Ölümü de hayatı da yaratan Yüce Allah’tır. Her canlı ölümü tadacaktır. Ölüm asla bir son ve yok oluş değil; aksine bütün canlılar için bir gerçekliktir. Ölüm, insan için geçici dünya hayatının sonu ve ebedi olan ahiret hayatının başlangıcıdır. Mümin olmanın şartlarından birisi de, ahiret hayatının varlığını kabul etmek ve öldükten sonra hesap vereceğine inanmaktır. Ahiret, herkesin dünyada yaptıklarının karşılığını göreceği, inananlar için esenlik yurdu, inkârcılar için ise pişmanlık ve azap yeridir.
Değerli Müminler!
Bildiğiniz gibi Müslüman, dünyanın geçici menfaatlerine aldanmayan ve bu dünyayı ahireti kazanma yeri olarak görüp ona göre yaşayan kimseye denir.
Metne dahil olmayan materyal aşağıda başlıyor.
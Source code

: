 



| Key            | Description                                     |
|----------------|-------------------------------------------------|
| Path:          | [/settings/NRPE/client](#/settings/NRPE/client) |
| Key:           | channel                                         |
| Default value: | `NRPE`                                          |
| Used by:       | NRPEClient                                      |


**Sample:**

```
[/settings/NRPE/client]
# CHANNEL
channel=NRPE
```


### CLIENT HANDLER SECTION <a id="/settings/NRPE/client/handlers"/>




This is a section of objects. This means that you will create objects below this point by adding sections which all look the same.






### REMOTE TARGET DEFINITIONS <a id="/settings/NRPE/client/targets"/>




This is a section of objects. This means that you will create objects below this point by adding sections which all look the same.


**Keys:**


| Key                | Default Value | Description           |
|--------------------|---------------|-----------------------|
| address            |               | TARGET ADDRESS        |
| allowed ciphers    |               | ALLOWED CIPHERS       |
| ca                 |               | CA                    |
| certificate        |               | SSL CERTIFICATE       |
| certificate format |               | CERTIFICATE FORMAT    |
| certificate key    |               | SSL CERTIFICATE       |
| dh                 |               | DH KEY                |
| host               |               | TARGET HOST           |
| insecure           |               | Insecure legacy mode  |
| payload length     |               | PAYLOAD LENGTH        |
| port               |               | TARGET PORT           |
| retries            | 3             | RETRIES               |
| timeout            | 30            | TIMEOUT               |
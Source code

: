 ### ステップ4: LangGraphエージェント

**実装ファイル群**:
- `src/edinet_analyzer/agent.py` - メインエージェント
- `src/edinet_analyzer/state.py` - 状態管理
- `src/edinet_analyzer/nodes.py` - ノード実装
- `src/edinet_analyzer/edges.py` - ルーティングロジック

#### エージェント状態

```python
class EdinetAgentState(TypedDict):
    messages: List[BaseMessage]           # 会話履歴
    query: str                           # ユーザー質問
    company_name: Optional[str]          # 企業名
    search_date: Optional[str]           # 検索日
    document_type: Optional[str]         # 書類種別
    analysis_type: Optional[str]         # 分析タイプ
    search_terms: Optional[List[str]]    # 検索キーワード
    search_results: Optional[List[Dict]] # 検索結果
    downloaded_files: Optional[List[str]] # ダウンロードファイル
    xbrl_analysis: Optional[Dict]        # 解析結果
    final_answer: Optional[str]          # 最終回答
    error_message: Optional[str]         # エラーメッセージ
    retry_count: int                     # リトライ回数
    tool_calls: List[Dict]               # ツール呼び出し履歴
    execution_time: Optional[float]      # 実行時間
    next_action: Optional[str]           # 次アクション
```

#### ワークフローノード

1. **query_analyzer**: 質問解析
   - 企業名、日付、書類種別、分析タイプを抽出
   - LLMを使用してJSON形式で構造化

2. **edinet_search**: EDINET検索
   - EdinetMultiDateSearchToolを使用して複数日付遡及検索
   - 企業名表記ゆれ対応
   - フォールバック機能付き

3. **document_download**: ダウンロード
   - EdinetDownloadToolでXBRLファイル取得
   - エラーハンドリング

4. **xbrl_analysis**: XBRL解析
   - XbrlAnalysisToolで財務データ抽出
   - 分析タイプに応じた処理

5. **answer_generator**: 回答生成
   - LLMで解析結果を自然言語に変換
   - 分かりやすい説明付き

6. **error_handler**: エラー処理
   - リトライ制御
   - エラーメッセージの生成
O inanır ve bilir ki, ahiret hayatı daha değerli ve kalıcıdır. Kalıcı olanı geçici olana tercih etmesi ise, sahip olduğu aklın gereğidir. O, bu konuda: ”Dünya hayatı bir oyun ve eğlenceden başka bir şey değildir. Müttaki olanlar için ahiret yurdu muhakkak ki daha hayırlıdır. Hâlâ akıl erdiremiyor musunuz?” çağrısına kulak vermiştir.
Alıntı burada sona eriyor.